Wallets 1, 2, 5, 8, 9, 10, 11, and 12 were all funded by the same address within a 2-hour window before the first buy. Five of them also traded within 30-second windows of each other. Composite scores for pairs within this group exceed 0.85. They merge into Entity 1.
Wallets 3, 4, and 6 share the same funding source (different from Entity 1). No temporal correlation. Composite scores around 0.65. They merge into Entity 2.
Wallets 7 and 13 have independent funding sources, high nonces, and no temporal overlap. They score below 0.60 against all other wallets and remain as separate entities.

Result: 13 wallets, 4 estimated entities, confidence high.

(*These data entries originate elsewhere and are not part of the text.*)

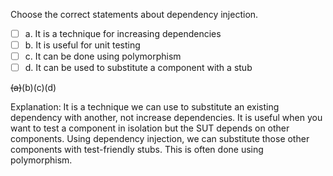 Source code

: <panel header="{{ icon_Q_A }} Statements about dependency injection">
<question>

Choose the correct statements about dependency injection.

- [ ] a. It is a technique for increasing dependencies
- [ ] b. It is useful for unit testing
- [ ] c. It can be done using polymorphism
- [ ] d. It can be used to substitute a component with a stub

<div slot="answer">

~~(a)~~(b)(c)(d)

Explanation: It is a technique we can use to substitute an existing dependency with another, not increase dependencies. It is useful when you want to test a component in isolation but the SUT depends on other components. Using dependency injection, we can substitute those other components with test-friendly stubs. This is often done using polymorphism.

</div>
</question>
</panel>
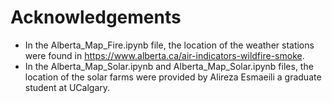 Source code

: # Acknowledgements
- In the Alberta_Map_Fire.ipynb file, the location of the weather stations were found in https://www.alberta.ca/air-indicators-wildfire-smoke. 
- In the Alberta_Map_Solar.ipynb and Alberta_Map_Solar.ipynb files, the location of the solar farms were provided by Alireza Esmaeili a graduate student at UCalgary.
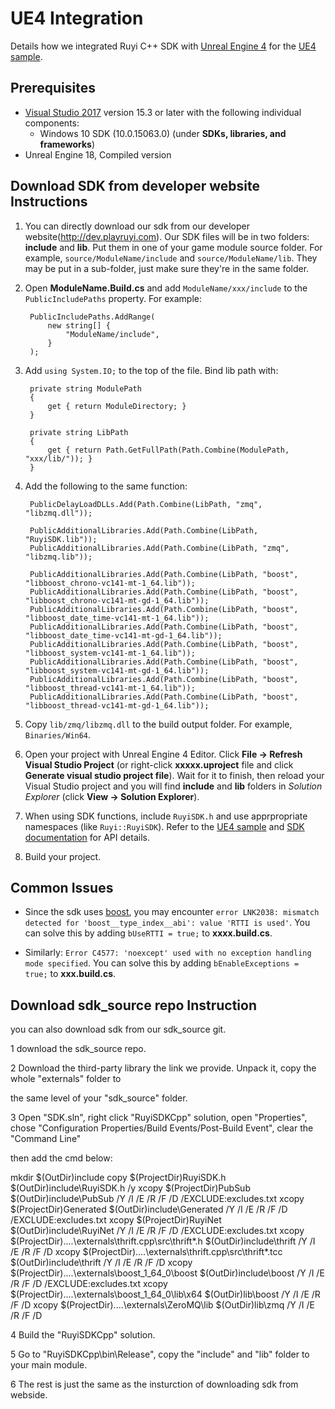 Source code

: # UE4 Integration

Details how we integrated Ruyi C++ SDK with [Unreal Engine 4](https://www.unrealengine.com/en-US/) for the [UE4 sample](https://bitbucket.org/playruyi/unreal_demo).

## Prerequisites

- [Visual Studio 2017](https://www.visualstudio.com/vs/community/) version 15.3 or later with the following individual components:
    - Windows 10 SDK (10.0.15063.0) (under __SDKs, libraries, and frameworks__)
- Unreal Engine 18, Compiled version

## Download SDK from developer website Instructions

1. You can directly download our sdk from our developer website(http://dev.playruyi.com). Our SDK files will be in two folders: __include__ and __lib__.  Put them in one of your game module source folder.  For example, `source/ModuleName/include` and `source/ModuleName/lib`.  They may be put in a sub-folder, just make sure they're in the same folder.
1. Open __ModuleName.Build.cs__ and add `ModuleName/xxx/include` to the `PublicIncludePaths` property.  For example:

        PublicIncludePaths.AddRange(
            new string[] {
                "ModuleName/include",
            }
        );

1. Add `using System.IO;` to the top of the file.  Bind lib path with:

        private string ModulePath
        {
            get { return ModuleDirectory; }
        }

        private string LibPath
        {
            get { return Path.GetFullPath(Path.Combine(ModulePath, "xxx/lib/")); }
        }

1. Add the following to the same function:

        PublicDelayLoadDLLs.Add(Path.Combine(LibPath, "zmq", "libzmq.dll"));

        PublicAdditionalLibraries.Add(Path.Combine(LibPath, "RuyiSDK.lib"));
        PublicAdditionalLibraries.Add(Path.Combine(LibPath, "zmq", "libzmq.lib"));

        PublicAdditionalLibraries.Add(Path.Combine(LibPath, "boost", "libboost_chrono-vc141-mt-1_64.lib"));
        PublicAdditionalLibraries.Add(Path.Combine(LibPath, "boost", "libboost_chrono-vc141-mt-gd-1_64.lib"));
        PublicAdditionalLibraries.Add(Path.Combine(LibPath, "boost", "libboost_date_time-vc141-mt-1_64.lib"));
        PublicAdditionalLibraries.Add(Path.Combine(LibPath, "boost", "libboost_date_time-vc141-mt-gd-1_64.lib"));
        PublicAdditionalLibraries.Add(Path.Combine(LibPath, "boost", "libboost_system-vc141-mt-1_64.lib"));
        PublicAdditionalLibraries.Add(Path.Combine(LibPath, "boost", "libboost_system-vc141-mt-gd-1_64.lib"));
        PublicAdditionalLibraries.Add(Path.Combine(LibPath, "boost", "libboost_thread-vc141-mt-1_64.lib"));
        PublicAdditionalLibraries.Add(Path.Combine(LibPath, "boost", "libboost_thread-vc141-mt-gd-1_64.lib"));

1. Copy `lib/zmq/libzmq.dll` to the build output folder.  For example, `Binaries/Win64`.
1. Open your project with Unreal Engine 4 Editor.  Click __File -> Refresh Visual Studio Project__ (or right-click __xxxxx.uproject__ file and click __Generate visual studio project file__).  Wait for it to finish, then reload your Visual Studio project and you will find __include__ and __lib__ folders in _Solution Explorer_ (click __View -> Solution Explorer__).
1. When using SDK functions, include `RuyiSDK.h` and use apprpropriate namespaces (like `Ruyi::RuyiSDK`).  Refer to the [UE4 sample](https://bitbucket.org/playruyi/unreal_demo) and [SDK documentation](http://dev.playruyi.com/api) for API details.
1. Build your project.

## Common Issues

- Since the sdk uses [boost](http://www.boost.org/), you may encounter `error LNK2038: mismatch detected for 'boost__type_index__abi': value 'RTTI is used'`.  You can solve this by adding `bUseRTTI = true;` to __xxxx.build.cs__.

- Similarly: `Error C4577: 'noexcept' used with no exception handling mode specified`.  You can solve this by adding `bEnableExceptions = true;` to __xxx.build.cs__.

## Download sdk_source repo Instruction

you can also download sdk from our sdk_source git.

1 download the sdk_source repo.

2 Download the third-party library the link we provide. Unpack it, copy the whole "externals" folder to 
 
  the same level of your "sdk_source" folder.
  
3 Open "SDK.sln", right click "RuyiSDKCpp" solution, open "Properties", chose "Configuration Properties/Build Events/Post-Build Event", clear the "Command Line"
        
 then add the cmd below:
 
 mkdir $(OutDir)include
copy $(ProjectDir)RuyiSDK.h $(OutDir)include\RuyiSDK.h /y
xcopy $(ProjectDir)PubSub $(OutDir)include\PubSub /Y /I /E /R /F /D  /EXCLUDE:excludes.txt
xcopy $(ProjectDir)Generated $(OutDir)include\Generated /Y /I /E /R  /F /D /EXCLUDE:excludes.txt
xcopy $(ProjectDir)RuyiNet $(OutDir)include\RuyiNet /Y /I /E /R  /F /D /EXCLUDE:excludes.txt
xcopy $(ProjectDir)..\..\externals\thrift.cpp\src\thrift\*.h $(OutDir)include\thrift /Y /I /E /R /F /D
xcopy $(ProjectDir)..\..\externals\thrift.cpp\src\thrift\*.tcc $(OutDir)include\thrift /Y /I /E /R /F /D
xcopy $(ProjectDir)..\..\externals\boost_1_64_0\boost $(OutDir)include\boost /Y /I /E /R /F /D /EXCLUDE:excludes.txt
xcopy $(ProjectDir)..\..\externals\boost_1_64_0\lib\x64 $(OutDir)lib\boost /Y /I /E /R /F /D 
xcopy $(ProjectDir)..\..\externals\ZeroMQ\lib $(OutDir)lib\zmq /Y /I /E /R /F /D


4 Build the "RuyiSDKCpp" solution.

5 Go to "RuyiSDKCpp\bin\Release", copy the "include" and "lib" folder to your main module.

6 The rest is just the same as the insturction of downloading sdk from webside.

The Agent API response for this cluster:

{
  "data": [{
    "id": 1,
    "token": { "address": "0x...", "symbol": "cbBTC" },
    "status": "ACCUMULATING",
    "walletCount": 13,
    "totalUsdVolume": 45000,
    "sybil": {
      "estimatedEntities": 3,
      "confidence": 0.82,
      "entityGroups": [[1,2,5,8,9,10,11,12], [3,4,6], [7,13]],
      "signalsUsed": ["temporal", "funding", "nonce", "gasStation", "contractOverlap"],
      "analyzedAt": "2026-02-23T12:00:00Z"
    }
  }]
}

The same cluster — 13 wallets, $45,000 volume — reads very differently once you know it represents 3 entities rather than 13. The largest entity controls 8 wallets and was funded from a single source. That is a concentrated, operationally coordinated position, not broad organic accumulation.

Why This Matters for Agent Integrations

AI agents querying the Agent API receive sybil entity data in every clusters response. The endpoint is GET https://api.ramaris.app/agent/v1/clusters and each request costs $0.05 via x402 micropayment — no subscription required, no API key setup.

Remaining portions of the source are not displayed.